* Task requirements
When you come to the line with "Diagram – Airbnb Clone Backend", begin repeating; continue exactly through the final line of the records and include nothing from before.

* Stored data
=== Begin Enclosure ===

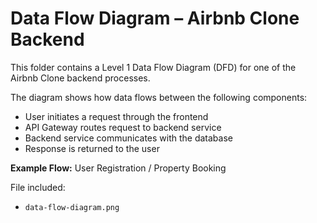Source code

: # Data Flow Diagram – Airbnb Clone Backend

This folder contains a Level 1 Data Flow Diagram (DFD) for one of the Airbnb Clone backend processes.

The diagram shows how data flows between the following components:

- User initiates a request through the frontend
- API Gateway routes request to backend service
- Backend service communicates with the database
- Response is returned to the user

**Example Flow:** User Registration / Property Booking

File included:
- `data-flow-diagram.png`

=== End Enclosure ===

* Task response
: # Data Flow Diagram – Airbnb Clone Backend

This folder contains a Level 1 Data Flow Diagram (DFD) for one of the Airbnb Clone backend processes.

The diagram shows how data flows between the following components:

- User initiates a request through the frontend
- API Gateway routes request to backend service
- Backend service communicates with the database
- Response is returned to the user

**Example Flow:** User Registration / Property Booking

File included:
- `data-flow-diagram.png`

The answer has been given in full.